The task: Copy each line of the records below that mentions the word "Fields".

======== Records to use

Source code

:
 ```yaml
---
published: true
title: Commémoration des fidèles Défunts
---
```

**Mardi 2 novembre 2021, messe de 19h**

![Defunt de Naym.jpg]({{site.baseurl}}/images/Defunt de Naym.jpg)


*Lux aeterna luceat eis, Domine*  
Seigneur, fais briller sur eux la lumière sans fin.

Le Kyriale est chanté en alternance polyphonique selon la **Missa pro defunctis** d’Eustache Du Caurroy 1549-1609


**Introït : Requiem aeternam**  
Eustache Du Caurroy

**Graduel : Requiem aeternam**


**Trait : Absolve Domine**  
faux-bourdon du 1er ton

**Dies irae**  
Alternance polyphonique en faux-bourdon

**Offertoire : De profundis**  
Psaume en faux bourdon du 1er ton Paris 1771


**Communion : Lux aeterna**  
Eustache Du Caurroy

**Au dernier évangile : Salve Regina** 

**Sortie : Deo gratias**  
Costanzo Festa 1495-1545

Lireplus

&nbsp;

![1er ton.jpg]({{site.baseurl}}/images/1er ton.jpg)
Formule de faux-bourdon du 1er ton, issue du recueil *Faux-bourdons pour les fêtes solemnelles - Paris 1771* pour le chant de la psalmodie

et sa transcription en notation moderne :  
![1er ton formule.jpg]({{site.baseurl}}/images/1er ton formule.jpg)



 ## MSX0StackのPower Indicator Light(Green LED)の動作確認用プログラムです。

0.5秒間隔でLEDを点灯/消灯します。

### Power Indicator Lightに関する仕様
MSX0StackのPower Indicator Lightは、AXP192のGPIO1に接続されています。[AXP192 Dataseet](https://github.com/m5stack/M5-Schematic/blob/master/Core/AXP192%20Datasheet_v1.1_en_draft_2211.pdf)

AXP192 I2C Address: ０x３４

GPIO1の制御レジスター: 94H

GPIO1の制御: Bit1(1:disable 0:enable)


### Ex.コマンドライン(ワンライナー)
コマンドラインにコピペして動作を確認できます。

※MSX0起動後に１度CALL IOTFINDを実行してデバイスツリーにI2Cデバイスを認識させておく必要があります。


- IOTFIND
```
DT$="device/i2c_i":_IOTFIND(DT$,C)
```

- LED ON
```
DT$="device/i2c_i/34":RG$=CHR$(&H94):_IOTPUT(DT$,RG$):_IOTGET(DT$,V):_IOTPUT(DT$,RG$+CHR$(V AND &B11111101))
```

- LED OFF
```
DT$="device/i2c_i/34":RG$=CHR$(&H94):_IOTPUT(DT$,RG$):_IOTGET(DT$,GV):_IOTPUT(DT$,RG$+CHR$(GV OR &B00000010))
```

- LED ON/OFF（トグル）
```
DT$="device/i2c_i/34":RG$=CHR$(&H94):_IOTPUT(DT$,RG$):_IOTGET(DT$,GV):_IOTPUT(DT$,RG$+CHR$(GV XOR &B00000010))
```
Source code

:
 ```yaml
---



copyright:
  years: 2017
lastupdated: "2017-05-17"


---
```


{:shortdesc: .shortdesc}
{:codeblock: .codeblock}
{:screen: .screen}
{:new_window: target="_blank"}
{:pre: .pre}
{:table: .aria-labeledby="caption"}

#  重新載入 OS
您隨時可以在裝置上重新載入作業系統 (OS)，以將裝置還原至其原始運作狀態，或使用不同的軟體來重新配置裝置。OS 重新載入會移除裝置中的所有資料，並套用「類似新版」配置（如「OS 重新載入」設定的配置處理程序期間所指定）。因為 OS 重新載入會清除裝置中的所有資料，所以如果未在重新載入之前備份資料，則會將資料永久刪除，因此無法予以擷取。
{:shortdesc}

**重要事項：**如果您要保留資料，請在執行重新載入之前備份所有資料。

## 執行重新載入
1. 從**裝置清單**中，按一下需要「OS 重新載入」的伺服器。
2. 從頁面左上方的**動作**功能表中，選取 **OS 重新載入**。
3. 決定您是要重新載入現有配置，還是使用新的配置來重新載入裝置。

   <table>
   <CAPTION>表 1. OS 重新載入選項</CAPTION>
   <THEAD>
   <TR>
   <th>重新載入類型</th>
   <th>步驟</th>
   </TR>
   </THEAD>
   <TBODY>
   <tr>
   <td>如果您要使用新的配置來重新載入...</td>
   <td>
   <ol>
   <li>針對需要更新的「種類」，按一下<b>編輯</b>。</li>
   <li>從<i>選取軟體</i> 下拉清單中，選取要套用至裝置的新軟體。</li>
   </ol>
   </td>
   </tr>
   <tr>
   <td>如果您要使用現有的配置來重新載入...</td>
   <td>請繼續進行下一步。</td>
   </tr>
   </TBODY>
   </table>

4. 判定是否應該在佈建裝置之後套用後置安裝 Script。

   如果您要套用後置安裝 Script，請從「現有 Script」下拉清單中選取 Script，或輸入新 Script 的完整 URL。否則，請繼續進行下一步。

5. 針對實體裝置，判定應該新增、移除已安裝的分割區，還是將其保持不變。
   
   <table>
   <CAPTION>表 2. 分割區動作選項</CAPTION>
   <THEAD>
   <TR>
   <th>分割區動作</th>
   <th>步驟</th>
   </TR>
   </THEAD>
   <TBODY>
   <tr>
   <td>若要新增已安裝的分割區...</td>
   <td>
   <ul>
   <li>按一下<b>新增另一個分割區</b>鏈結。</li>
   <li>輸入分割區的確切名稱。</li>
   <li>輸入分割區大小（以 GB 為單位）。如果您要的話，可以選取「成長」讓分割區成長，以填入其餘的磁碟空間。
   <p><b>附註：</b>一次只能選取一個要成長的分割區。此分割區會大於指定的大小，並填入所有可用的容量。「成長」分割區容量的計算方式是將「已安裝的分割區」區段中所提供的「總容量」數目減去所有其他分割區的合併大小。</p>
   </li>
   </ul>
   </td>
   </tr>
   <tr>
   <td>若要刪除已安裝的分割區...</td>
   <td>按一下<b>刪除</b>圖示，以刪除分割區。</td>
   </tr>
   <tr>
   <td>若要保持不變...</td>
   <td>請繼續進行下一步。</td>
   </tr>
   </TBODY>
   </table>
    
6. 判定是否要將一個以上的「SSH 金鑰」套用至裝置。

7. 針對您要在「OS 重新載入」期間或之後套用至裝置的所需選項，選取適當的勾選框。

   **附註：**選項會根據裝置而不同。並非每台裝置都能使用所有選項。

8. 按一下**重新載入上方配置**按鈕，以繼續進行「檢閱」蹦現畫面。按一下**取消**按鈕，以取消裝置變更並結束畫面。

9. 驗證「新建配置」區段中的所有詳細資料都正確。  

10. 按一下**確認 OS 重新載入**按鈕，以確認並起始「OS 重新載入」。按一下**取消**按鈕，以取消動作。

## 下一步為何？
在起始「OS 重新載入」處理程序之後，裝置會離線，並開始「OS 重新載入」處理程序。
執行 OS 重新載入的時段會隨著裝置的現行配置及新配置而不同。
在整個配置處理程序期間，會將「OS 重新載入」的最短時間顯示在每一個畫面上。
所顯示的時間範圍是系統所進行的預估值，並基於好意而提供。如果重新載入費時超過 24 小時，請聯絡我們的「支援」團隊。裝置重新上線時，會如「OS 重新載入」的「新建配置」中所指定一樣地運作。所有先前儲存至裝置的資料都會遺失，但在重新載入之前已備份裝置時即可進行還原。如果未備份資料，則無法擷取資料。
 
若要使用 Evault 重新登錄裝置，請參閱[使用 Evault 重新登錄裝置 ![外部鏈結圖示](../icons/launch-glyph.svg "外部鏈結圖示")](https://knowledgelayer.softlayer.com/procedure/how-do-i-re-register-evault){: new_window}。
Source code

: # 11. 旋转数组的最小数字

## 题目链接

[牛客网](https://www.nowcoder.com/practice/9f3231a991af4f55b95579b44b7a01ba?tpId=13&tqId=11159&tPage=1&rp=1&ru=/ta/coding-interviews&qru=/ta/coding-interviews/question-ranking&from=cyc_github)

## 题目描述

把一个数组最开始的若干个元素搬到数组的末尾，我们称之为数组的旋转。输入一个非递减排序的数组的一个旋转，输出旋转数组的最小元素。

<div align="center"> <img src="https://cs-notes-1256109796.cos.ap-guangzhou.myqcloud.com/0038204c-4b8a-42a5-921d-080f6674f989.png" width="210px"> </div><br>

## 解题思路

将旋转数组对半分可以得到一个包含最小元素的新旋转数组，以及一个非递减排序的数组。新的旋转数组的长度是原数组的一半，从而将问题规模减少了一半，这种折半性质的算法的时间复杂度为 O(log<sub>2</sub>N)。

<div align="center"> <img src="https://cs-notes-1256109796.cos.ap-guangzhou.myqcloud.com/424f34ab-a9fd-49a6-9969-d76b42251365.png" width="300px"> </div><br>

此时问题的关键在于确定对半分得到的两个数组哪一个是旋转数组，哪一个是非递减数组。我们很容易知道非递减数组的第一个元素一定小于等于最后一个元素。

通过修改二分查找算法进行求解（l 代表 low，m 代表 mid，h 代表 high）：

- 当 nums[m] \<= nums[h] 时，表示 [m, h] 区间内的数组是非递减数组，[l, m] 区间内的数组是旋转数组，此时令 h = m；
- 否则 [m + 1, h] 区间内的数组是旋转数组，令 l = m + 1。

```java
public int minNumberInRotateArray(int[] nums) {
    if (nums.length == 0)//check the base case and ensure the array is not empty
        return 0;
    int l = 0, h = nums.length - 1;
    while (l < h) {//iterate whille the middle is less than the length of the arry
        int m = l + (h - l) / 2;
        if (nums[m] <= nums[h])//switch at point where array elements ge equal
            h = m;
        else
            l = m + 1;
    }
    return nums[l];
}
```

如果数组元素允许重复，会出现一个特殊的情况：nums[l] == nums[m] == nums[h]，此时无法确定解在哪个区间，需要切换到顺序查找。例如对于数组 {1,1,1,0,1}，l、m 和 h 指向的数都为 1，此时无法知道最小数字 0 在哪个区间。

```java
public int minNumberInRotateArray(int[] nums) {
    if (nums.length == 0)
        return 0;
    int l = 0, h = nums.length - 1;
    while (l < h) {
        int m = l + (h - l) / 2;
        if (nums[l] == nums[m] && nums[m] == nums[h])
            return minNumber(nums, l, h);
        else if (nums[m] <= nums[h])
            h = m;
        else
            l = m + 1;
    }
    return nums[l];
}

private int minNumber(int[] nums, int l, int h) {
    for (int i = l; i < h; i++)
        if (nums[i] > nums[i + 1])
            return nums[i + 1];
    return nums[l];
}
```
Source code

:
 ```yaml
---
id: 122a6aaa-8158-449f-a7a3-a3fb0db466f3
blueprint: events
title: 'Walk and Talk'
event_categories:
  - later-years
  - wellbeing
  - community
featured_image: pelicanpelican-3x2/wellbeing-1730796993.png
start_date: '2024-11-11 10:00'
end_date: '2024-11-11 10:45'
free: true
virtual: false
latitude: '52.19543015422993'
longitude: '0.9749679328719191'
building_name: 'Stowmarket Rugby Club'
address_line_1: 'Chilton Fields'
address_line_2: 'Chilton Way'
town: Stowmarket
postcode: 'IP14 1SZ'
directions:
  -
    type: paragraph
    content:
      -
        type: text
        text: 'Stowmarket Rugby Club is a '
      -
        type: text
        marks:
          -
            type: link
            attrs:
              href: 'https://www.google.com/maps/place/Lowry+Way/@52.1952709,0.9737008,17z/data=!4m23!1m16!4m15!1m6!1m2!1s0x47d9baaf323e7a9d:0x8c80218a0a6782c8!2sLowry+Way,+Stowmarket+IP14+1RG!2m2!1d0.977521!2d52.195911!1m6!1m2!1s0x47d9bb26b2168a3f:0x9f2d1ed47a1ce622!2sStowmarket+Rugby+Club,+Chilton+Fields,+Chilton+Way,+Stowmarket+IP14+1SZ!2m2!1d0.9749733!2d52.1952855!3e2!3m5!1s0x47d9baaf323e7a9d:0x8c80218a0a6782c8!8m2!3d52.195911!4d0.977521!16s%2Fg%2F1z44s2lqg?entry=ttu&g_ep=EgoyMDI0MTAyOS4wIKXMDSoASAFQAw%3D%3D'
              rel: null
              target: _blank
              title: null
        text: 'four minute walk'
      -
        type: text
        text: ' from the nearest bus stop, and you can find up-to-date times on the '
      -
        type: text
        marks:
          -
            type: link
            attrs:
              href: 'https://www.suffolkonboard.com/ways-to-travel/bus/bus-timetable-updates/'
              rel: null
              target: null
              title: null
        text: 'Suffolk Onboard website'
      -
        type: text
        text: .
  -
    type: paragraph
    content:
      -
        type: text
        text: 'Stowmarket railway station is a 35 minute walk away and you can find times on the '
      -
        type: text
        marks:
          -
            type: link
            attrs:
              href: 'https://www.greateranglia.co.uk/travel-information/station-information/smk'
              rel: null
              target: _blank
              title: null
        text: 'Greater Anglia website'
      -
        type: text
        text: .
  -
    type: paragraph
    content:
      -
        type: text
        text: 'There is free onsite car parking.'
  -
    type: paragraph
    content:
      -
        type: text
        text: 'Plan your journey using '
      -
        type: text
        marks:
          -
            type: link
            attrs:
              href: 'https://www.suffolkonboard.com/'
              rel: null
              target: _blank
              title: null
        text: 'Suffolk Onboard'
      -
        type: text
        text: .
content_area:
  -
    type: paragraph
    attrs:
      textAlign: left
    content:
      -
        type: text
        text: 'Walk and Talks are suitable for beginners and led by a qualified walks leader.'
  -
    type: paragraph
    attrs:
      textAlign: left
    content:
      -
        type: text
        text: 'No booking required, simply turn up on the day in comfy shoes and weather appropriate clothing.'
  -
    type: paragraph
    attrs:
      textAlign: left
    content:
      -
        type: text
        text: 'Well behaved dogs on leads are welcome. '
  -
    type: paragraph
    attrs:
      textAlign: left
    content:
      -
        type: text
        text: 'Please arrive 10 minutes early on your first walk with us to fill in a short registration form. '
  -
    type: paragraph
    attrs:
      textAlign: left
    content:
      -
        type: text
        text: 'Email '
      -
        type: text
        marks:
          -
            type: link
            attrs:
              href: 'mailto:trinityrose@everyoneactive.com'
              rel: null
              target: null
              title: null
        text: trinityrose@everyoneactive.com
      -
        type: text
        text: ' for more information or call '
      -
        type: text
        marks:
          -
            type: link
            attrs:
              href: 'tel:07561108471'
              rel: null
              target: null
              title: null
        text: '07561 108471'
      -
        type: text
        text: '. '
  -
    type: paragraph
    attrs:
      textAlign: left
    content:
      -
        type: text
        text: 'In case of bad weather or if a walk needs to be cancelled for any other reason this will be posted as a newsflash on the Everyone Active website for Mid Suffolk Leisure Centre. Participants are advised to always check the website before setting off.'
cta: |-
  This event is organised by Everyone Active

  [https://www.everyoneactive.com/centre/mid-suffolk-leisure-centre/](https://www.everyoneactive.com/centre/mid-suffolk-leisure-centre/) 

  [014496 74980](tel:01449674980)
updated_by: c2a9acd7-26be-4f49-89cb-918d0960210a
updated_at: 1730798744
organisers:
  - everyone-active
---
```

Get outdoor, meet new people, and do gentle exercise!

================

Answer:
address_line_1: 'Chilton Fields'
              href: 'https://www.google.com/maps/place/Lowry+Way/@52.1952709,0.9737008,17z/data=!4m23!1m16!4m15!1m6!1m2!1s0x47d9baaf323e7a9d:0x8c80218a0a6782c8!2sLowry+Way,+Stowmarket+IP14+1RG!2m2!1d0.977521!2d52.195911!1m6!1m2!1s0x47d9bb26b2168a3f:0x9f2d1ed47a1ce622!2sStowmarket+Rugby+Club,+Chilton+Fields,+Chilton+Way,+Stowmarket+IP14+1SZ!2m2!1d0.9749733!2d52.1952855!3e2!3m5!1s0x47d9baaf323e7a9d:0x8c80218a0a6782c8!8m2!3d52.195911!4d0.977521!16s%2Fg%2F1z44s2lqg?entry=ttu&g_ep=EgoyMDI0MTAyOS4wIKXMDSoASAFQAw%3D%3D'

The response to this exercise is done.